▶

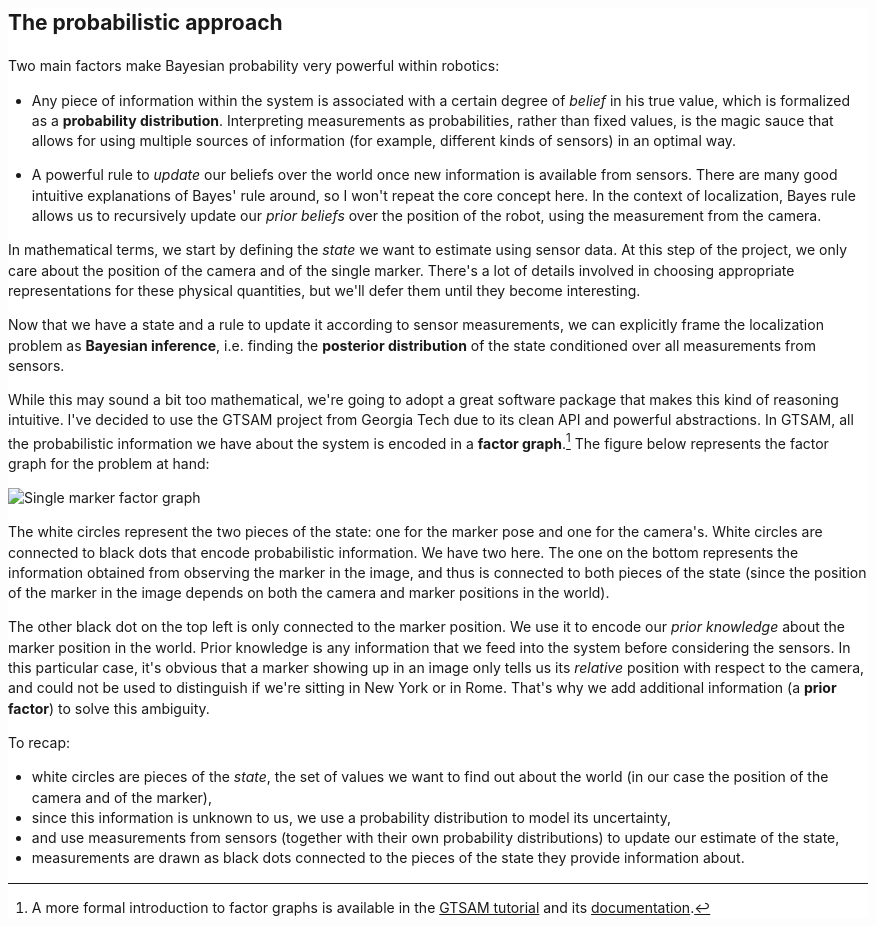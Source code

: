 ## The probabilistic approach

Two main factors make Bayesian probability very powerful within robotics:

- Any piece of information within the system is associated with a certain degree of *belief* in his true value, which is formalized as a **probability distribution**. Interpreting measurements as probabilities, rather than fixed values, is the magic sauce that allows for using multiple sources of information (for example, different kinds of sensors) in an optimal way.

- A powerful rule to *update* our beliefs over the world once new information is available from sensors. There are many good intuitive explanations of Bayes' rule around, so I won't repeat the core concept here. In the context of localization, Bayes rule allows us to recursively update our *prior beliefs* over the position of the robot, using the measurement from the camera.

In mathematical terms, we start by defining the *state* we want to estimate using sensor data. At this step of the project, we only care about the position of the camera and of the single marker. There's a lot of details involved in choosing appropriate representations for these physical quantities, but we'll defer them until they become interesting.

Now that we have a state and a rule to update it according to sensor
measurements, we can explicitly frame the localization problem as **Bayesian
inference**, i.e. finding the **posterior distribution** of the state
conditioned over all measurements from sensors.

While this may sound a bit too mathematical, we're going to adopt a great
software package that makes this kind of reasoning intuitive. I've decided to
use the GTSAM project from Georgia Tech due to its clean API and powerful
abstractions. In GTSAM, all the probabilistic information we have about the
system is encoded in a **factor graph**.[^fgraph] The figure below represents the factor
graph for the problem at hand:

<img src="{attach}fgraph_singlemarker.pdf" class="img-center" alt="Single marker factor graph" style="max-width: 400px"/>

The white circles represent the two pieces of the state: one for the marker pose
and one for the camera's. White circles are connected to black dots that encode
probabilistic information. We have two here. The one on the bottom represents
the information obtained from observing the marker in the image, and thus is
connected to both pieces of the state (since the position of the marker in the
image depends on both the camera and marker positions in the world).

The other black dot on the top left is only connected to the marker position. We
use it to encode our *prior knowledge* about the marker position in the world.
Prior knowledge is any information that we feed into the system before
considering the sensors. In this particular case, it's obvious that a marker
showing up in an image only tells us its *relative* position with respect to the
camera, and could not be used to distinguish if we're sitting in New York or in
Rome. That's why we add additional information (a **prior factor**) to solve this
ambiguity.

To recap:

- white circles are pieces of the *state*, the set of values we want to find out about the world (in our case the position of the camera and of the marker),
- since this information is unknown to us, we use a probability distribution to model its uncertainty,
- and use measurements from sensors (together with their own probability distributions) to update our estimate of the state,
- measurements are drawn as black dots connected to the pieces of the state they provide information about.


[^slam]: There's plenty of more mathematically-oriented introductions to SLAM. I like [this](https://people.eecs.berkeley.edu/~pabbeel/cs287-fa09/readings/Durrant-Whyte_Bailey_SLAM-tutorial-I.pdf), [this](http://www.roboticsschool.ethz.ch/sfly-summerschool/programme/5.2-Chli-SLAM.pdf), and [this](https://github.com/correll/Introduction-to-Autonomous-Robots).
[^fiducial_slam]: In the next post, we will use datasets from [this project](https://bitbucket.org/adrlab/rcars/wiki/Home) that solves the same problem. The creators of the ArUco fiducial marker library have created [this](http://www.uco.es/investiga/grupos/ava/node/57) as an alternative that doesn't use SLAM techniques.
[^fiducials]: There are many implementations of fiducial markers. While the basic shape is mostly the same, there's been a lot of work in making the detection and extraction of data more reliable. We'll be using [this](https://april.eecs.umich.edu/wiki/AprilTags) type of marker.
[^ros]: Documentation for ROS is generally very good, especially the parts about the core packages. The core tutorial you want to go through to understand this is [here](http://wiki.ros.org/ROS/Tutorials/WritingPublisherSubscriber(c%2B%2B)).
[^ros_arch]: Communication between nodes happens through either TCP or UDP, but plugins for serial communication are also available.
[^bayes]: Most uses of probability in robotics take the Bayesian interpretation, as opposed to the frequentist. [This book](https://www.amazon.com/Probabilistic-Robotics-Intelligent-Autonomous-Agents/dp/0262201623) expands the localization subject with constant references to probabilistic concepts.
[^fgraph]: A more formal introduction to factor graphs is available in the [GTSAM tutorial](https://research.cc.gatech.edu/borg/sites/edu.borg/files/downloads/gtsam.pdf) and its [documentation](https://bitbucket.org/gtborg/gtsam/raw/25bf277cde12211d1c553b3fc6e59b3f942c79de/doc/math.pdf).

◀

What needs to be done = Give back, word for word, only the lines above from the line holding "Rome. That's why" to the line holding "- measurements are", both included.

Result for this exercise =
Rome. That's why we add additional information (a **prior factor**) to solve this
ambiguity.

To recap:

- white circles are pieces of the *state*, the set of values we want to find out about the world (in our case the position of the camera and of the marker),
- since this information is unknown to us, we use a probability distribution to model its uncertainty,
- and use measurements from sensors (together with their own probability distributions) to update our estimate of the state,
- measurements are drawn as black dots connected to the pieces of the state they provide information about.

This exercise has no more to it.